Heather Wilson, who has served on Rhodes Scholarship selection committee for over 20 years, wrote in the Washington Post that students “seem less able to grapple with issues that require them to think across disciplines or reflect on difficult questions about what matters and why.”

They know how to manage a group, but not how to set an agenda, she said. They are, in her words, “curiously unprepared and superficial.” And faculty themselves are part of this inability to think more broadly, as we face more pressure to publish in ever more obscure journals.
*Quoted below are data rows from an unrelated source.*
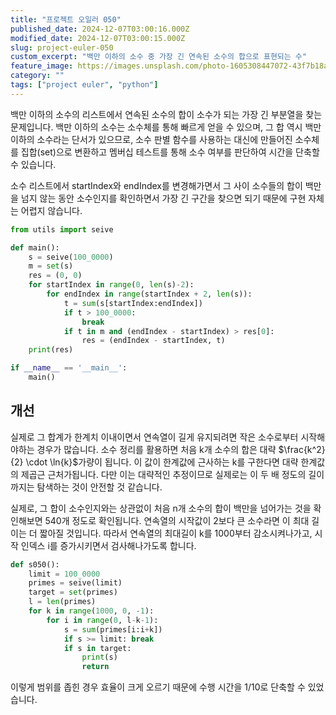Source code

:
 ```yaml
---
title: "프로젝트 오일러 050"
published_date: 2024-12-07T03:00:16.000Z
modified_date: 2024-12-07T03:00:15.000Z
slug: project-euler-050
custom_excerpt: "백만 이하의 소수 중 가장 긴 연속된 소수의 합으로 표현되는 수"
feature_image: https://images.unsplash.com/photo-1605308447072-43f7b18ace91?crop=entropy&cs=tinysrgb&fit=max&fm=jpg&ixid=M3wxMTc3M3wwfDF8c2VhcmNofDY4fHx1bml0ZXxlbnwwfHx8fDE3MzMyMDE2NDJ8MA&ixlib=rb-4.0.3&q=80&w=2000
category: ""
tags: ["project euler", "python"]
---
```


백만 이하의 소수의 리스트에서 연속된 소수의 합이 소수가 되는 가장 긴 부분열을 찾는 문제입니다. 백만 이하의 소수는 소수체를 통해 빠르게
얻을 수 있으며, 그 합 역시 백만 이하의 소수라는 단서가 있으므로, 소수 판별 함수를 사용하는 대신에 만들어진 소수체를 집합(set)으로
변환하고 멤버십 테스트를 통해 소수 여부를 판단하여 시간을 단축할 수 있습니다.

소수 리스트에서 startIndex와 endIndex를 변경해가면서 그 사이 소수들의 합이 백만을 넘지 않는 동안 소수인지를 확인하면서 가장
긴 구간을 찾으면 되기 때문에 구현 자체는 어렵지 않습니다.

```python
from utils import seive

def main():
    s = seive(100_0000)
    m = set(s)
    res = (0, 0)
    for startIndex in range(0, len(s)-2):
        for endIndex in range(startIndex + 2, len(s)):
            t = sum(s[startIndex:endIndex])
            if t > 100_0000:
                break
            if t in m and (endIndex - startIndex) > res[0]:
                res = (endIndex - startIndex, t)
    print(res)

if __name__ == '__main__':
    main()
```

## 개선

실제로 그 합계가 한계치 이내이면서 연속열이 길게 유지되려면 작은 소수로부터 시작해야하는 경우가 많습니다. 소수 정리를 활용하면 처음 k개 소수의 합은 대략 $\frac{k^2}{2} \cdot \ln{k}$가량이 됩니다. 이 값이 한계값에 근사하는 k를 구한다면 대략 한계값의 제곱근 근처가됩니다. 다만 이는 대략적인 추정이므로 실제로는 이 두 배 정도의 길이까지는 탐색하는 것이 안전할 것 같습니다. 

실제로, 그 합이 소수인지와는 상관없이 처음 n개 소수의 합이 백만을 넘어가는 것을 확인해보면 540개 정도로 확인됩니다. 연속열의 시작값이 2보다 큰 소수라면 이 최대 길이는 더 짧아질 것입니다. 따라서 연속열의 최대길이 k를 1000부터 감소시켜나가고, 시작 인덱스 i를 증가시키면서 검사해나가도록 합니다. 

```python
def s050():
    limit = 100_0000
    primes = seive(limit)
    target = set(primes)
    l = len(primes)
    for k in range(1000, 0, -1):
        for i in range(0, l-k-1):
            s = sum(primes[i:i+k])
            if s >= limit: break
            if s in target:
                print(s)
                return
```

이렇게 범위를 좁힌 경우 효율이 크게 오르기 때문에 수행 시간을 1/10로 단축할 수 있었습니다.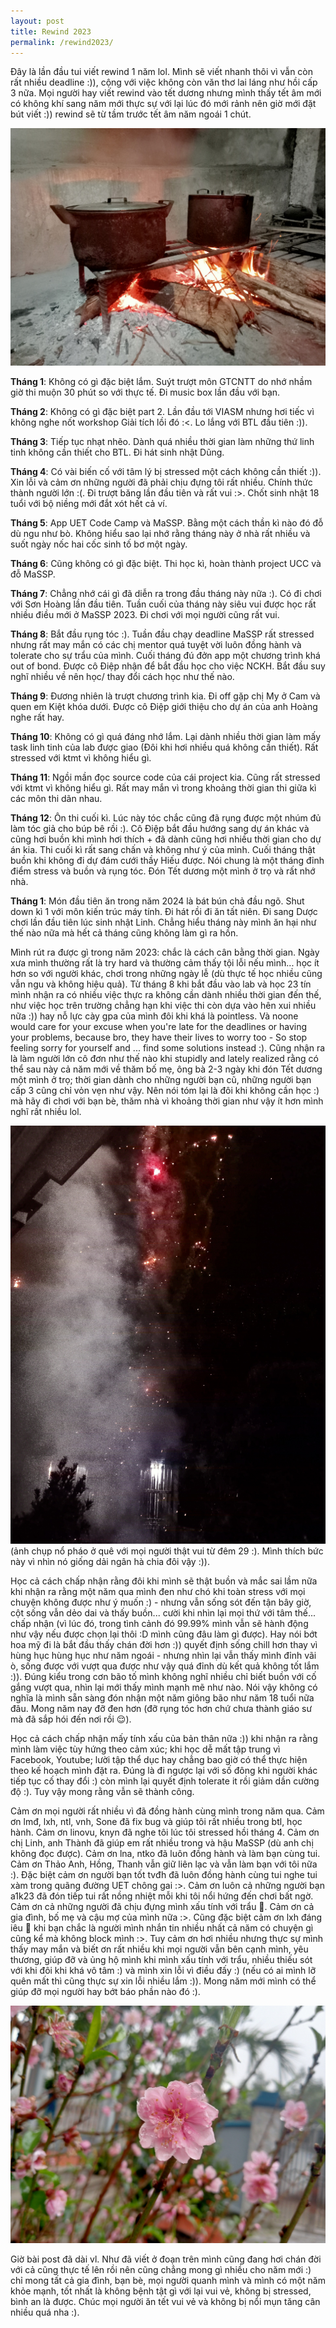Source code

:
 ```yaml
---
layout: post
title: Rewind 2023
permalink: /rewind2023/
---
```


Đây là lần đầu tui viết rewind 1 năm lol. Mình sẽ viết nhanh thôi vì vẫn còn rất nhiều deadline :)), cộng với việc không còn văn thơ lai láng như hồi cấp 3 nữa. Mọi người hay viết rewind vào tết dương nhưng mình thấy tết âm mới có không khí sang năm mới thực sự với lại lúc đó mới rảnh nên giờ mới đặt bút viết :)) rewind sẽ từ tầm trước tết âm năm ngoái 1 chút.

![hope](/images/rewind20233.jpg)


**Tháng 1**: Không có gì đặc biệt lắm. Suýt trượt môn GTCNTT do nhớ nhầm giờ thi muộn 30 phút so với thực tế. Đi music box lần đầu với bạn.

**Tháng 2**: Không có gì đặc biệt part 2. Lần đầu tới VIASM nhưng hơi tiếc vì không nghe nốt workshop Giải tích lồi đó :<. Lo lắng với BTL đầu tiên :)).

**Tháng 3**: Tiếp tục nhạt nhẽo. Dành quá nhiều thời gian làm những thứ linh tinh không cần thiết cho BTL. Đi hát sinh nhật Dũng.

**Tháng 4**: Có vài biến cố với tâm lý bị stressed một cách không cần thiết :)). Xin lỗi và cảm ơn những người đã phải chịu đựng tôi rất nhiều. Chính thức thành người lớn :(. Đi trượt băng lần đầu tiên và rất vui :>. Chốt sinh nhật 18 tuổi với bộ niềng mới đắt xót hết cả ví.

**Tháng 5**: App UET Code Camp và MaSSP. Bằng một cách thần kì nào đó đỗ dù ngu như bò. Không hiểu sao lại nhớ rằng tháng này ở nhà rất nhiều và suốt ngày nốc hai cốc sinh tố bơ một ngày.

**Tháng 6**: Cũng không có gì đặc biệt. Thi học kì, hoàn thành project UCC và đỗ MaSSP.

**Tháng 7**: Chẳng nhớ cái gì đã diễn ra trong đầu tháng này nữa :). Có đi chơi với Sơn Hoàng lần đầu tiên. Tuần cuối của tháng này siêu vui được học rất nhiều điều mới ở MaSSP 2023. Đi chơi với mọi người cũng rất vui.

**Tháng 8**: Bắt đầu rụng tóc :). Tuần đầu chạy deadline MaSSP rất stressed nhưng rất may mắn có các chị mentor quá tuyệt vời luôn đồng hành và tolerate cho sự trẩu của mình. Cuối tháng đú đởn app một chương trình khá out of bond. Được cô Điệp nhận để bắt đầu học cho việc NCKH. Bắt đầu suy nghĩ nhiều về nên học/ thay đổi cách học như thế nào.

**Tháng 9**: Đương nhiên là trượt chương trình kia. Đi off gặp chị My ở Cam và quen em Kiệt khóa dưới. Được cô Điệp giới thiệu cho dự án của anh Hoàng nghe rất hay.

**Tháng 10**: Không có gì quá đáng nhớ lắm. Lại dành nhiều thời gian làm mấy task linh tinh của lab được giao (Đôi khi hơi nhiều quá không cần thiết). Rất stressed với ktmt vì không hiểu gì.

**Tháng 11**: Ngồi mần đọc source code của cái project kia. Cũng rất stressed với ktmt vì không hiểu gì. Rất may mắn vì trong khoảng thời gian thi giữa kì các môn thi dãn nhau.

**Tháng 12**: Ôn thi cuối kì. Lúc này tóc chắc cũng đã rụng được một nhúm đủ làm tóc giả cho búp bê rồi :). Cô Điệp bắt đầu hướng sang dự án khác và cũng hơi buồn khi mình hơi thích + đã dành cũng hơi nhiều thời gian cho dự án kia. Thi cuối kì rất sang chấn và không như ý của mình. Cuối tháng thật buồn khi không đi dự đám cưới thầy Hiếu được. Nói chung là một tháng đỉnh điểm stress và buồn và rụng tóc. Đón Tết dương một mình ở trọ và rất nhớ nhà.

**Tháng 1**: Món đầu tiên ăn trong năm 2024 là bát bún chả đầu ngõ. Shut down kì 1 với môn kiến trúc máy tính. Đi hát rồi đi ăn tất niên. Đi sang Dược chơi lần đầu tiên lúc sinh nhật Linh. Chẳng hiểu tháng này mình ăn hại như thế nào nữa mà hết cả tháng cũng không làm gì ra hồn.

Mình rút ra được gì trong năm 2023: chắc là cách cân bằng thời gian. Ngày xưa mình thường rất là try hard và thường cảm thấy tội lỗi nếu mình... học ít hơn so với người khác, chơi trong những ngày lễ (dù thực tế học nhiều cũng vẫn ngu và không hiệu quả). Từ tháng 8 khi bắt đầu vào lab và học 23 tín mình nhận ra có nhiều việc thực ra không cần dành nhiều thời gian đến thế, như việc học trên trường chẳng hạn khi việc thi còn dựa vào hên xui nhiều nữa :)) hay nỗ lực cày gpa của mình đôi khi khá là pointless. Và noone would care for your excuse when you're late for the deadlines or having your problems, because bro, they have their lives to worry too - So stop feeling sorry for yourself and ... find some solutions instead :). Cũng nhận ra là làm người lớn cô đơn như thế nào khi stupidly and lately realized rằng có thể sau này cả năm mới về thăm bố mẹ, ông bà 2-3 ngày khi đón Tết dương một mình ở trọ; thời gian dành cho những người bạn cũ, những người bạn cấp 3 cũng chỉ vỏn vẹn như vậy. Nên nói tóm lại là đôi khi không cần học :) mà hãy đi chơi với bạn bè, thăm nhà vì khoảng thời gian như vậy ít hơn mình nghĩ rất nhiều lol.

![hope](/images/rewind2023.jpg)
(ảnh chụp nổ pháo ở quê với mọi người thật vui từ đêm 29 :). Mình thích bức này vì nhìn nó giống dải ngân hà chia đôi vậy :)).

Học cả cách chấp nhận rằng đôi khi mình sẽ thật buồn và mắc sai lầm nữa khi nhận ra rằng một năm qua mình đen như chó khi toàn stress với mọi chuyện không được như ý muốn :) - nhưng vẫn sống sót đến tận bây giờ, cột sống vẫn dẻo dai và thấy buồn... cười khi nhìn lại mọi thứ với tâm thế... chấp nhận (vì lúc đó, trong tình cảnh đó 99.99% mình vẫn sẽ hành động như vậy nếu được chọn lại thôi :D mình cũng đâu làm gì được). Hay nói bớt hoa mỹ đi là bắt đầu thấy chán đời hơn :)) quyết định sống chill hơn thay vì hùng hục hùng hục như năm ngoái - nhưng nhìn lại vẫn thấy mình đỉnh vãi ò, sống được với vượt qua được như vậy quá đỉnh dù kết quả không tốt lắm :)). Đúng kiểu trong cơn bão tố mình không nghĩ nhiều chỉ biết buồn với cố gắng vượt qua, nhìn lại mới thấy mình mạnh mẽ như nào. Nói vậy không có nghĩa là mình sẵn sàng đón nhận một năm giông bão như năm 18 tuổi nữa đâu. Mong năm nay đỡ đen hơn (đỡ rụng tóc hơn chứ chưa thành giáo sư mà đã sắp hói đến nơi rồi 😌).


Học cả cách chấp nhận mấy tính xấu của bản thân nữa :)) khi nhận ra rằng mình làm việc tùy hứng theo cảm xúc; khi học dễ mất tập trung vì Facebook, Youtube; lười tập thể dục hay chẳng bao giờ có thể thực hiện theo kế hoạch mình đặt ra. Đúng là đi ngược lại với số đông khi người khác tiếp tục cố thay đổi :) còn mình lại quyết định tolerate it rồi giảm dần cường độ :). Tuy vậy mong rằng vẫn sẽ thành công.

Cảm ơn mọi người rất nhiều vì đã đồng hành cùng mình trong năm qua. Cảm ơn lmđ, lxh, ntl, vnh, Sone đã fix bug và giúp tôi rất nhiều trong btl, học hành. Cảm ơn linovu, knyn đã nghe tôi lúc tôi stressed hồi tháng 4. Cảm ơn chị Linh, anh Thành đã giúp em rất nhiều trong và hậu MaSSP (dù anh chị không đọc được). Cảm ơn lna, ntko đã luôn đồng hành và làm bạn cùng tui. Cảm ơn Thảo Anh, Hồng, Thanh vẫn giữ liên lạc và vẫn làm bạn với tôi nữa :). Đặc biệt cảm ơn người bạn tốt tvđh đã luôn đồng hành cùng tui nghe tui xàm trong quãng đường UET chông gai :>. Cảm ơn luôn cả những người bạn a1k23 đã đón tiếp tui rất nồng nhiệt mỗi khi tôi nổi hứng đến chơi bất ngờ. Cảm ơn cả những người đã chịu đựng mình xấu tính với trẩu 🥺. Cảm ơn cả gia đình, bố mẹ và cậu mợ của mình nữa :>. Cũng đặc biệt cảm ơn lxh đáng iêu 🤢 khi bạn chắc là người mình nhắn tin nhiều nhất cả năm có chuyện gì cũng kể mà không block mình :>. Tuy cảm ơn hơi nhiều nhưng thực sự mình thấy may mắn và biết ơn rất nhiều khi mọi người vẫn bên cạnh mình, yêu thương, giúp đỡ và ủng hộ mình khi mình xấu tính với trẩu, nhiều thiếu sót với khi đôi khi khá vô tâm :) và mình xin lỗi vì điều đấy :) (nếu có ai mình lỡ quên mất thì cũng thực sự xin lỗi nhiều lắm :)). Mong năm mới mình có thể giúp đỡ mọi người hay bớt báo phần nào đó :).

![hope](/images/rewind20232.jpg)

Giờ bài post đã dài vl. Như đã viết ở đoạn trên mình cũng đang hơi chán đời với cả cũng thực tế lên rồi nên cũng chẳng mong gì nhiều cho năm mới :) chỉ mong tất cả gia đình, bạn bè, mọi người quanh mình và mình có một năm khỏe mạnh, tốt nhất là không bệnh tật gì với lại vui vẻ, không bị stressed, bình an là được. Chúc mọi người ăn tết vui vẻ và không bị nổi mụn tăng cân nhiều quá nha :).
But we live in a world where Rebecca Black, an unknown 13-year old, received over 65 million pages views on You-Tube last month for a fairly banal song about Friday night. In such a world, our student don’t even know what the questions are, much less how to answer them.

They are not without ambition or will. They just lack understanding or wisdom. The list of reasons for this is no doubt very long.

But let me suggest two of them: the lack the capacity for reflection and the humility it inspires.

In her new book,Alone Together: Why We Expect More from Technology and Less from Each Other, Sherry Turkle discusses our “edited lives.” A Facebook profile, she notes, is a performance, not a disclosure. She argues that we are more connected but less engaged than ever, and “the triumphalist narrative of the Web” is “not the whole story.”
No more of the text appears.